Before the COVID-19 pandemic, Florida’s unemployment website fielded about 250 claims per day and it took two to three weeks for people to receive their benefits, DeSantis said. One month ago, the Department of Labor reported 5,103 jobless claims in Florida.

DeSantis said there also have been internal changes to speed up the claims process.

Nearly 12,000 claims have been filed by paper, DeSantis said. There also are designated application drop-off locations in FedEx stores throughout Florida.

More than 2,000 state employees are active or on standby to help process claims, DeSantis said.

In Jacksonville, the governor called the strain on Florida’s unemployment infrastructure “real crushing demand.” 

“You’re seeing this throughout the country but the amount of unemployment claims nationwide in just a few-week period, I think it took us a year or certainly many months to reach this level of claims in the Great Recession,” DeSantis said. “So this is a shock that we’ve never seen before.”

Lot J testing

Florida National Guard members will begin staffing the COVID-19 testing site at Lot J at TIAA Bank Field on April 13 as federal funding and assistance ends.

Mayor Lenny Curry said in his April 9 news conference that DeSantis offered state funding and staff to keep the site open. 

Alongside DeSantis on April 10, Curry said the Lot J site will increase testing capacity to 400 people per day with a three- to five-day wait for test results. 

State control also means testing criteria will be loosened. The drive-thru site will accept people exposed to someone who tests positive for COVID-19, as well as people showing symptoms. 

Curry said National Guard personnel will not take on a medical role at Lot J, but will relieve some Jacksonville Fire & Rescue Department personnel who have been staffing the site since federal officials opened it March 20. 

The site will be closed Easter Sunday and will reopen 9 a.m. to 5 p.m. Monday. It will operate seven days a week.

The numbers

Duval County had 609 confirmed cases of COVID-19 as of 1:13 p.m. April 10 with 11 deaths, according to the Johns Hopkins University School of Medicine online dashboard. Of those, 598 were active cases of the disease. 

Statewide, Florida recorded 17,531 total cases as of 11 a.m. with 390 deaths.

During his daily news briefings this week, Curry said 5% to 6% of coronavirus tests in Duval County have been positive. That remains below Florida’s statewide weekly average of 11%.
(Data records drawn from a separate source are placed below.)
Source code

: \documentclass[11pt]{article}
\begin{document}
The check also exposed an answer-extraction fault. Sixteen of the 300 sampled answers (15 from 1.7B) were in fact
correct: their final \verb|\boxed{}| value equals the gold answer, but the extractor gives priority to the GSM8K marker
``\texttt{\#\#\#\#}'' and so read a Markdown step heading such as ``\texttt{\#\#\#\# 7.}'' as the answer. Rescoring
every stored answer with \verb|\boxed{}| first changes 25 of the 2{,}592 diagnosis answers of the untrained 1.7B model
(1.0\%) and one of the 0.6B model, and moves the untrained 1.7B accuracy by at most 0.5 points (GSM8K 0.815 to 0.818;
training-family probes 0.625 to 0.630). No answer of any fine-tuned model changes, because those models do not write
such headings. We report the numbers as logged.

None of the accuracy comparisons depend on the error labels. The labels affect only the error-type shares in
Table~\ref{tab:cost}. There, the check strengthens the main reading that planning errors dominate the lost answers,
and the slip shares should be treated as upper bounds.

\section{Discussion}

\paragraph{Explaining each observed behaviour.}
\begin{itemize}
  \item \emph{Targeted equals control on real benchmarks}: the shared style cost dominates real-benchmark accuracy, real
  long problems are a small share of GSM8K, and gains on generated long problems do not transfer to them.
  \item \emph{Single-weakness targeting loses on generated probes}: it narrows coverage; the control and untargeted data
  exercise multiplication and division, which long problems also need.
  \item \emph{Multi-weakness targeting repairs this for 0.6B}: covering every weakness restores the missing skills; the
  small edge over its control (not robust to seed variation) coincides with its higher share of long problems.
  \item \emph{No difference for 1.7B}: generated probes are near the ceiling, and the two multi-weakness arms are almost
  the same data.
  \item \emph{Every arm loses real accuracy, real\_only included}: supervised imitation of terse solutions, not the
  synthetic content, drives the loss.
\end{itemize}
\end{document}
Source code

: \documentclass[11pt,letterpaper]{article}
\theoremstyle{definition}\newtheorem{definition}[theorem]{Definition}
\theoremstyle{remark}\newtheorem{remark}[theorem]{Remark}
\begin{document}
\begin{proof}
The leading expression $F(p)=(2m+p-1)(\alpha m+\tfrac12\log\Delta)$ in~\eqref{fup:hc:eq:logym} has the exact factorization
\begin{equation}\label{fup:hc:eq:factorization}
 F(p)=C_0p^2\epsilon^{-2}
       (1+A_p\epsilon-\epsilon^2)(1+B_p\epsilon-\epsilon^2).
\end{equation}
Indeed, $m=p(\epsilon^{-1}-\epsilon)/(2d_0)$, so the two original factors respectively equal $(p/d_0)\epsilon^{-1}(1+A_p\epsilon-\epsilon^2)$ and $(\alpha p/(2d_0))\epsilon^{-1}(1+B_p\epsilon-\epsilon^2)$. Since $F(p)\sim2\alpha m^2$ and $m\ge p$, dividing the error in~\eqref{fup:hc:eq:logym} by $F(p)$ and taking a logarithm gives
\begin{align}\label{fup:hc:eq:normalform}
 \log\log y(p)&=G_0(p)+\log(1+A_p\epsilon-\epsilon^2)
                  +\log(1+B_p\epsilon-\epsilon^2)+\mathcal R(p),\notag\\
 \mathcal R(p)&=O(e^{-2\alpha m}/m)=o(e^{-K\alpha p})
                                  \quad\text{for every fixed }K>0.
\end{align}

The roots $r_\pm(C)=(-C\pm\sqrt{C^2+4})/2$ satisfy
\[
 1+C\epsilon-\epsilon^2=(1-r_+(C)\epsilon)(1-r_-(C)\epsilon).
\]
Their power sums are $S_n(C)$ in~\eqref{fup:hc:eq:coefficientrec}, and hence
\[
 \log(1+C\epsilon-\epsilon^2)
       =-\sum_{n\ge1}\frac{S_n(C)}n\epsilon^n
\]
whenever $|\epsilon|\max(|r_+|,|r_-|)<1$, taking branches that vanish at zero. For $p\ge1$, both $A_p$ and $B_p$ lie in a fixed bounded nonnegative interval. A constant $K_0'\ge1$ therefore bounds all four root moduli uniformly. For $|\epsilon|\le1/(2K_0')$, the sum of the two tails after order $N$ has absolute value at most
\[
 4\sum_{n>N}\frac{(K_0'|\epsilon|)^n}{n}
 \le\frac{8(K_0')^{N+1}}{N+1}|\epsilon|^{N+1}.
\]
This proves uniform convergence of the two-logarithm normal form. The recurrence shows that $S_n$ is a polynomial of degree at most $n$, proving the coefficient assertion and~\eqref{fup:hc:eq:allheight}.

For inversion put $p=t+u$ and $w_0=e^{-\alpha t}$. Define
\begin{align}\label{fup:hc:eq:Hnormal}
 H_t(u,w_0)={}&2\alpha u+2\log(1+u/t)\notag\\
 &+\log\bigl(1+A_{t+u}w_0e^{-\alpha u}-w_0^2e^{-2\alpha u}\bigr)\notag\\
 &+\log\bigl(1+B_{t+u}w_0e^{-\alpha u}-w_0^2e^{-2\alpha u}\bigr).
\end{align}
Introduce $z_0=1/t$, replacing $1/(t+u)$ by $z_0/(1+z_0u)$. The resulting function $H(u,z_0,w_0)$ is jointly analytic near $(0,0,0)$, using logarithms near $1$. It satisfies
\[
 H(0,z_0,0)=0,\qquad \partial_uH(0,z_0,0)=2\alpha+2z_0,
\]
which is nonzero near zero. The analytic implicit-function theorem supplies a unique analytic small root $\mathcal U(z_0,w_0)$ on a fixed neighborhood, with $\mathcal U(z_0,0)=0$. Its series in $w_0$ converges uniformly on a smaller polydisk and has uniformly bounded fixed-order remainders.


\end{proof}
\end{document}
DeSantis said about 15% to 20% of tests have returned positive in Miami-Dade and Broward  counties, where about 60% of the state’s COVID-19 cases have been diagnosed.
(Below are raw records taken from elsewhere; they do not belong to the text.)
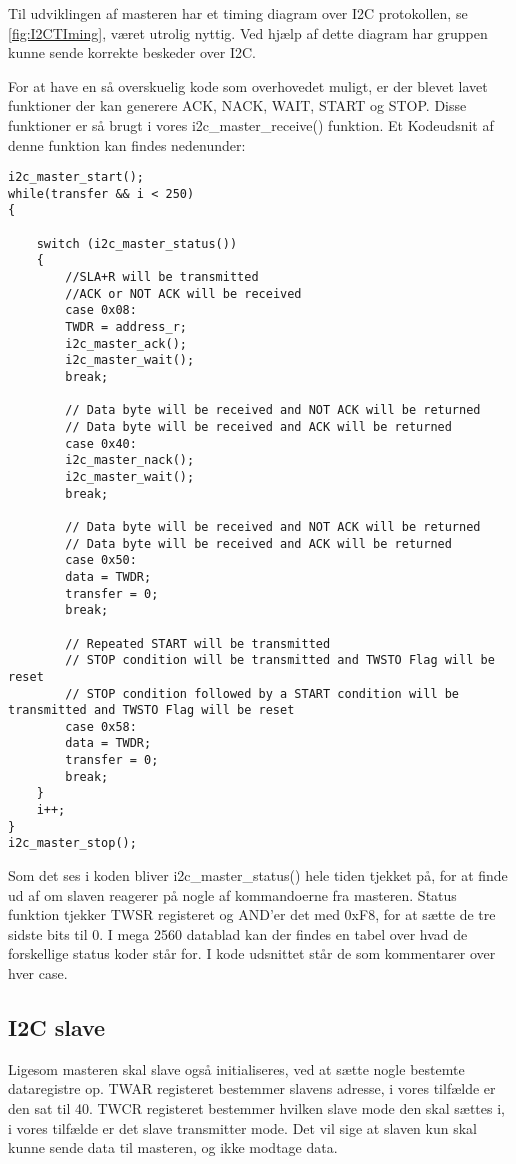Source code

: Til udviklingen af masteren har et timing diagram over I2C protokollen, se \autoref{fig:I2CTIming}, været utrolig nyttig. Ved hjælp af dette diagram har gruppen kunne sende korrekte beskeder over I2C. 

For at have en så overskuelig kode som overhovedet muligt, er der blevet lavet funktioner der kan generere ACK, NACK, WAIT, START og STOP. Disse funktioner er så brugt i vores i2c\_master\_receive() funktion. Et Kodeudsnit af denne funktion kan findes nedenunder:

\newpage

\begin{lstlisting}
i2c_master_start();
while(transfer && i < 250)
{
	
	switch (i2c_master_status())
	{
		//SLA+R will be transmitted
		//ACK or NOT ACK will be received
		case 0x08:
		TWDR = address_r;
		i2c_master_ack();
		i2c_master_wait();
		break;
		
		// Data byte will be received and NOT ACK will be returned
		// Data byte will be received and ACK will be returned
		case 0x40:
		i2c_master_nack();
		i2c_master_wait();
		break;
		
		// Data byte will be received and NOT ACK will be returned
		// Data byte will be received and ACK will be returned
		case 0x50:
		data = TWDR;
		transfer = 0;
		break;
		
		// Repeated START will be transmitted
		// STOP condition will be transmitted and TWSTO Flag will be reset
		// STOP condition followed by a START condition will be transmitted and TWSTO Flag will be reset
		case 0x58:
		data = TWDR;
		transfer = 0;
		break;
	}
	i++;
}
i2c_master_stop();
\end{lstlisting}

Som det ses i koden bliver i2c\_master\_status() hele tiden tjekket på, for at finde ud af om slaven reagerer på nogle af kommandoerne fra masteren. Status funktion tjekker TWSR registeret og AND'er det med 0xF8, for at sætte de tre sidste bits til 0. I mega 2560 datablad kan der findes en tabel over hvad de forskellige status koder står for\cite{man:mega2560Kap24}. I kode udsnittet står de som kommentarer over hver case.

\subsection{I2C slave}
Ligesom masteren skal slave også initialiseres, ved at sætte nogle bestemte dataregistre op. TWAR registeret bestemmer slavens adresse, i vores tilfælde er den sat til 40. TWCR registeret bestemmer hvilken slave mode den skal sættes i, i vores tilfælde er det slave transmitter mode. Det vil sige at slaven kun skal kunne sende data til masteren, og ikke modtage data.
Hospital capacity in Florida to handle sick patients also remains steady. DeSantis said in Jacksonville that 44% of Florida hospital beds are open and available while 40% of ICU beds are open. 

In Duval County, the governor said 45% of total hospital beds and 48% of ICU beds are available. 
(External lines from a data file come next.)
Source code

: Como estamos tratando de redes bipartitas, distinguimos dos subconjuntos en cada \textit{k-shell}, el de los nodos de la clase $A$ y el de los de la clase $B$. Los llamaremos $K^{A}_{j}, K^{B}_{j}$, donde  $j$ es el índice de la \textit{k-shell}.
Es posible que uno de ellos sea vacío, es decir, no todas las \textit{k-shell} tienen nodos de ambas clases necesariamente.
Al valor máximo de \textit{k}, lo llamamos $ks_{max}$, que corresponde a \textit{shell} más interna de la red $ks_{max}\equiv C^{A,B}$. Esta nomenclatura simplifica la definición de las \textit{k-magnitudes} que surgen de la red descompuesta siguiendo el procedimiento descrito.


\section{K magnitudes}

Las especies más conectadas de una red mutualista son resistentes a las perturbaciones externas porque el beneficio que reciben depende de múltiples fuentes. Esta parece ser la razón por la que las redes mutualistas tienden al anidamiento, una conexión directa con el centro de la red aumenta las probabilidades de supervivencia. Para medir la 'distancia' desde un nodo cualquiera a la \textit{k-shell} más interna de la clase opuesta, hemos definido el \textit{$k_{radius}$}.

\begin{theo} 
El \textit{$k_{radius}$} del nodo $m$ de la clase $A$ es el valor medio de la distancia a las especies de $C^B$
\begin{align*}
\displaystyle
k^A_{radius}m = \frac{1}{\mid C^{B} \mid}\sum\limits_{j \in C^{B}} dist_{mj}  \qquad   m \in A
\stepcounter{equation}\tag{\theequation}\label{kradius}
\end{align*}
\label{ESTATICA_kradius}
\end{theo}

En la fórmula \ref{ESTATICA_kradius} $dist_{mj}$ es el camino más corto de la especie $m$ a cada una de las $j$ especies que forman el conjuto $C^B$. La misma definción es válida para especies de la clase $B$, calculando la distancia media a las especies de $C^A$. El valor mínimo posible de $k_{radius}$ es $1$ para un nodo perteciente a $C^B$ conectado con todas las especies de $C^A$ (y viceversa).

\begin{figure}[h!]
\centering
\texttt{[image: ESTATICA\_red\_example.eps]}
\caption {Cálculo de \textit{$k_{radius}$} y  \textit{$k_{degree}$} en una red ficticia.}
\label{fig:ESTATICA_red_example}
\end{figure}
“I want to remind Floridians who are very used to hurricanes and watching different spaghetti models taking different tracks and turns and we let our guard down. While the data is looking good, now is not the time to stop social distancing,” said Jared Moskowitz, Florida Division of Emergency Management director. “Now is not the time to stop listening and following that CDC guidance.”

CDC is the Centers for Disease Control and Prevention.

Che division expects to spend $2 billion in 16 months on coronavirus response, Moskowitz said. Jacksonville has received $20 million in state aid for its COVID-19 response, Curry said April 10.

Moskowitz said five state-run field hospitals with 250-bed capacities have been set up, including one at the Prime F. Osborn III Convention Center, and are ready if there is a surge in cases .

“Right now, we have the capacity, so that’s a good sign,” DeSantis said.